* **TASK TO COMPLETE**
Go through the material below and copy all lines with "Amazon".

* **DATASET ENTRIES**
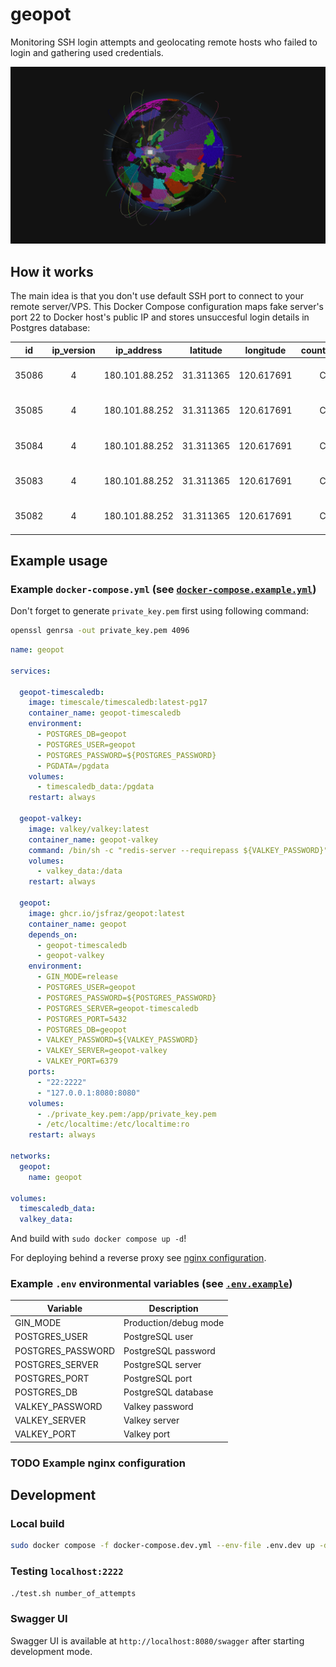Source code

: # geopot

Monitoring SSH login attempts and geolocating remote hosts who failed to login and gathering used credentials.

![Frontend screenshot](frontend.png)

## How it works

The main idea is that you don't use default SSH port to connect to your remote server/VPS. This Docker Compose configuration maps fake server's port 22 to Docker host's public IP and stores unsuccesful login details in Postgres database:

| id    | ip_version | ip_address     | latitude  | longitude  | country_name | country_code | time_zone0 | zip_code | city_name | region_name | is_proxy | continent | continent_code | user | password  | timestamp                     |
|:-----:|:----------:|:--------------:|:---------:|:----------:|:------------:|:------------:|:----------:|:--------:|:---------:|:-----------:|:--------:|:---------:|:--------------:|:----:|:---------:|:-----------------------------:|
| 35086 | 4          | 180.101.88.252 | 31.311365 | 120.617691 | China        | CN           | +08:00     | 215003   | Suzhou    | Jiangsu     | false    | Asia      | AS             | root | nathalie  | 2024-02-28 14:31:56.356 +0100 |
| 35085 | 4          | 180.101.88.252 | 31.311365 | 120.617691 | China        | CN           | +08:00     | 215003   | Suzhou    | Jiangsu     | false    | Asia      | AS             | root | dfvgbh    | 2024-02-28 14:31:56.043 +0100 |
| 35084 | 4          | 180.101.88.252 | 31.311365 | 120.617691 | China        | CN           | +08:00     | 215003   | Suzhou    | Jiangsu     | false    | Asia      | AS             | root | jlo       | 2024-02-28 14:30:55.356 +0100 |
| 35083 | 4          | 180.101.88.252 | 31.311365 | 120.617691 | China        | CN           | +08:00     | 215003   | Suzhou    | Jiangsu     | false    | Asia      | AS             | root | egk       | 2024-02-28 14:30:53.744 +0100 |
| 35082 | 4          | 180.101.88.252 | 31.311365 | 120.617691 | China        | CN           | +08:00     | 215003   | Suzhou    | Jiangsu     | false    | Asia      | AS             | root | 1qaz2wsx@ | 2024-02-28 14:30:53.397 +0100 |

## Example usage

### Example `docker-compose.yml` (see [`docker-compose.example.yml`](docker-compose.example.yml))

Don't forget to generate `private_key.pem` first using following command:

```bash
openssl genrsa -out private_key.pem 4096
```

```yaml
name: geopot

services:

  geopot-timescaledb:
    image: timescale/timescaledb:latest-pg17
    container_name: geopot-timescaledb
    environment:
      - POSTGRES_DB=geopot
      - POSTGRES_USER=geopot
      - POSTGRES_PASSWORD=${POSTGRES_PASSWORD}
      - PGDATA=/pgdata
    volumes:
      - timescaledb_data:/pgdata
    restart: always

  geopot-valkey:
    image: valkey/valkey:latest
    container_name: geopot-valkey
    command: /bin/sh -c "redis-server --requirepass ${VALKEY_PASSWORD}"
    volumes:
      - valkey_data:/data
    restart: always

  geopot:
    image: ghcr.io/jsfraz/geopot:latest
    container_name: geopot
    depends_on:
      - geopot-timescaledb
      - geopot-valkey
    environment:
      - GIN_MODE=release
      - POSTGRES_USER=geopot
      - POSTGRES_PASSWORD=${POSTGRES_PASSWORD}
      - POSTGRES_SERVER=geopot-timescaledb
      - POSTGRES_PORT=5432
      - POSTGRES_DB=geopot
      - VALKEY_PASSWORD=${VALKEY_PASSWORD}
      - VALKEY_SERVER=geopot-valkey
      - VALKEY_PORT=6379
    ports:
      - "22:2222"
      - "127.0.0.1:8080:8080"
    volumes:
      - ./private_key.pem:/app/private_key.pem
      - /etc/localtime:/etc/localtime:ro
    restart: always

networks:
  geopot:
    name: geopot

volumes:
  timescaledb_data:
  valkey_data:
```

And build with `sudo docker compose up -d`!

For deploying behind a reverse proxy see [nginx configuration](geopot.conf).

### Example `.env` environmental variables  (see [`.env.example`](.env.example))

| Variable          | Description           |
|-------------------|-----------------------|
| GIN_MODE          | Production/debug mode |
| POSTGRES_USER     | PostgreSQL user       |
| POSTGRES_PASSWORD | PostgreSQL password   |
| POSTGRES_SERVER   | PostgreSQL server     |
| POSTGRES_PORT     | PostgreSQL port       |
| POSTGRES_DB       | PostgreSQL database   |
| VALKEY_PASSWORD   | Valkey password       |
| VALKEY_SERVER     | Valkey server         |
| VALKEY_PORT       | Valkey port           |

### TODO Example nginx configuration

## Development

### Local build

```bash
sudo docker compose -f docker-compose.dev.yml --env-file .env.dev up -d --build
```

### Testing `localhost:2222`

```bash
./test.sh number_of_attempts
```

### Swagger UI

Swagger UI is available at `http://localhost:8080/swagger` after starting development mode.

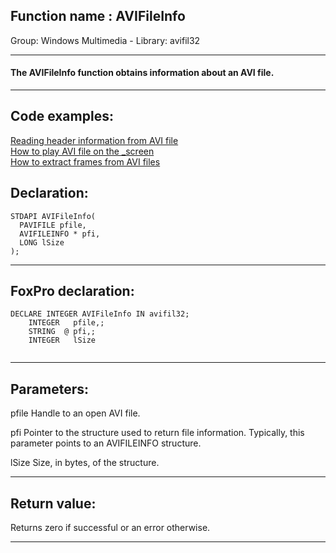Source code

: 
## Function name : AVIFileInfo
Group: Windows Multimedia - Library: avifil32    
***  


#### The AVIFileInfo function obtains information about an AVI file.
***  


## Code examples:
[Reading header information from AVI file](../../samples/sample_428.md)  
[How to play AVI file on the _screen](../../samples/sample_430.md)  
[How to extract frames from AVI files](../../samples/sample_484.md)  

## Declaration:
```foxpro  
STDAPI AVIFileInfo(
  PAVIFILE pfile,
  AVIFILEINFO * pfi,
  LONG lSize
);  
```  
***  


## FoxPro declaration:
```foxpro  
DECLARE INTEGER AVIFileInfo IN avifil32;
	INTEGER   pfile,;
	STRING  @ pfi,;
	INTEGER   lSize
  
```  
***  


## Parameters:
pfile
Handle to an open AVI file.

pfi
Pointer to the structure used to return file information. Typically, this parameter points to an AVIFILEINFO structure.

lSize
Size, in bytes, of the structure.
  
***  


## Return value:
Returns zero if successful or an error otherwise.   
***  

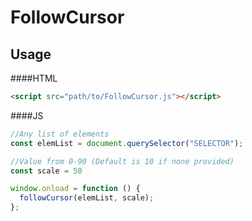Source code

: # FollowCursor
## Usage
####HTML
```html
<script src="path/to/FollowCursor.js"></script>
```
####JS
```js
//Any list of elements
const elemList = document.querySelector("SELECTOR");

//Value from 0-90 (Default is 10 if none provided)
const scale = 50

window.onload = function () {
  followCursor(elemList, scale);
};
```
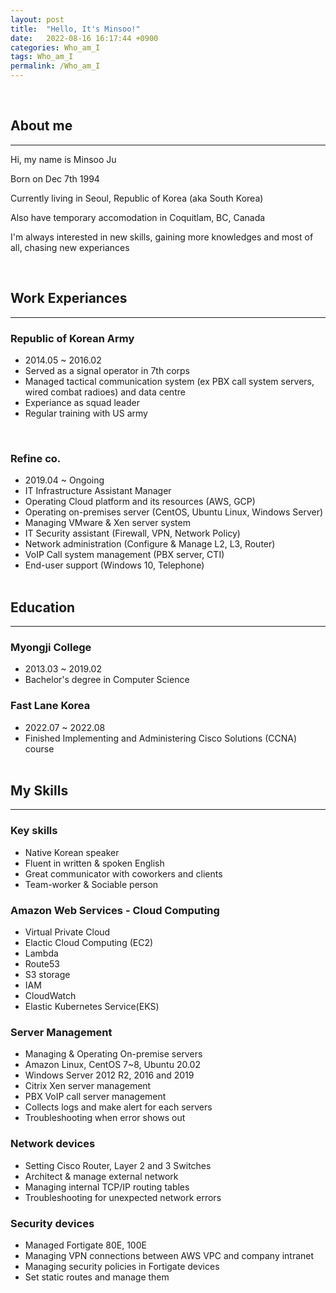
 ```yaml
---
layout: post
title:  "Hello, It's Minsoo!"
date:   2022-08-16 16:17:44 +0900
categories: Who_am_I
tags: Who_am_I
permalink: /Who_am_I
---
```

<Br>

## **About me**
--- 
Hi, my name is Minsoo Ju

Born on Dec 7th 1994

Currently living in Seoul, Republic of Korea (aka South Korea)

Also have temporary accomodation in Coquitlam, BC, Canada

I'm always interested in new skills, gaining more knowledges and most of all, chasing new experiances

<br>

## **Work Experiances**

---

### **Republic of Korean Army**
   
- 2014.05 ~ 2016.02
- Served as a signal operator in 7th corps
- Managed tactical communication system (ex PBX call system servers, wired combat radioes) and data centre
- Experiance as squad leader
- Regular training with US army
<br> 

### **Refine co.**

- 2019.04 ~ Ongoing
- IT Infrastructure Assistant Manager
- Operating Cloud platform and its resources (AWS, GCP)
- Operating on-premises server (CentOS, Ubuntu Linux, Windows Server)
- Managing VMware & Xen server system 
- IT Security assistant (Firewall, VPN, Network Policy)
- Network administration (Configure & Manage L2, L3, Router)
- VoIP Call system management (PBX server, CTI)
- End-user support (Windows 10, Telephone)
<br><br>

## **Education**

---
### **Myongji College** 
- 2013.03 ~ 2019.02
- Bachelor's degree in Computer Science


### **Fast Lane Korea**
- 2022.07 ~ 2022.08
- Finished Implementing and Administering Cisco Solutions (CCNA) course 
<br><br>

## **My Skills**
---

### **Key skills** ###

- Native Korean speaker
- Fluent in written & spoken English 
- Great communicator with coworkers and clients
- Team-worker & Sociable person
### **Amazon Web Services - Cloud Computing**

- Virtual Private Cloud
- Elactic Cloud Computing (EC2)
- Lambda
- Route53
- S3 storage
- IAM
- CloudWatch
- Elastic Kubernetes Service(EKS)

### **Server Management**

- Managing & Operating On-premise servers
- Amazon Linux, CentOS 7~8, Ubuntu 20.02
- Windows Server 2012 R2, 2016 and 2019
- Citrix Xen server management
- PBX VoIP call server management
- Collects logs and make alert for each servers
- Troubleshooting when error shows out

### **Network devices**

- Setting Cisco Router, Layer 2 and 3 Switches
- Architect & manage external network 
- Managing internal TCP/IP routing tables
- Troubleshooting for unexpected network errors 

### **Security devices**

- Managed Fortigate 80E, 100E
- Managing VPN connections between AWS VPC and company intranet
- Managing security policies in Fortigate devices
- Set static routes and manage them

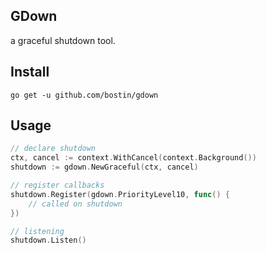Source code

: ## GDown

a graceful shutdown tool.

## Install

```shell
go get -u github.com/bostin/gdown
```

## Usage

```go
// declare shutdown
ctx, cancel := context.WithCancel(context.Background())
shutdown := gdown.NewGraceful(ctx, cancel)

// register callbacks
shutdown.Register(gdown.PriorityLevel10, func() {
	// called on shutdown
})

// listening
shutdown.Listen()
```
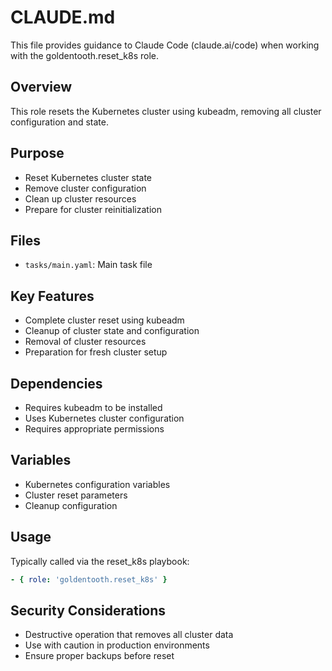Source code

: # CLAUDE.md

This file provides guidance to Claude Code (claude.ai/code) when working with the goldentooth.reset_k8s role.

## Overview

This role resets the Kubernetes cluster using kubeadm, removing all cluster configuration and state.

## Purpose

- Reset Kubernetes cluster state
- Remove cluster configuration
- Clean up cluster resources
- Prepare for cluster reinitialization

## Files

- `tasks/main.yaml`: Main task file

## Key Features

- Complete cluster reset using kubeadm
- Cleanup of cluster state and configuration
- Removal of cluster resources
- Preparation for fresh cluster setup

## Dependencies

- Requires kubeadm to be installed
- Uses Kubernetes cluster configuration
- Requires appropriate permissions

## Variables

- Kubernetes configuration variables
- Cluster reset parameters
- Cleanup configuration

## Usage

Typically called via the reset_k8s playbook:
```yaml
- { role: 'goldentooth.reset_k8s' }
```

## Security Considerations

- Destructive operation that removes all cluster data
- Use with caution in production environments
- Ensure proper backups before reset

* **TASK ANSWER**
### **Amazon Web Services - Cloud Computing**
- Amazon Linux, CentOS 7~8, Ubuntu 20.02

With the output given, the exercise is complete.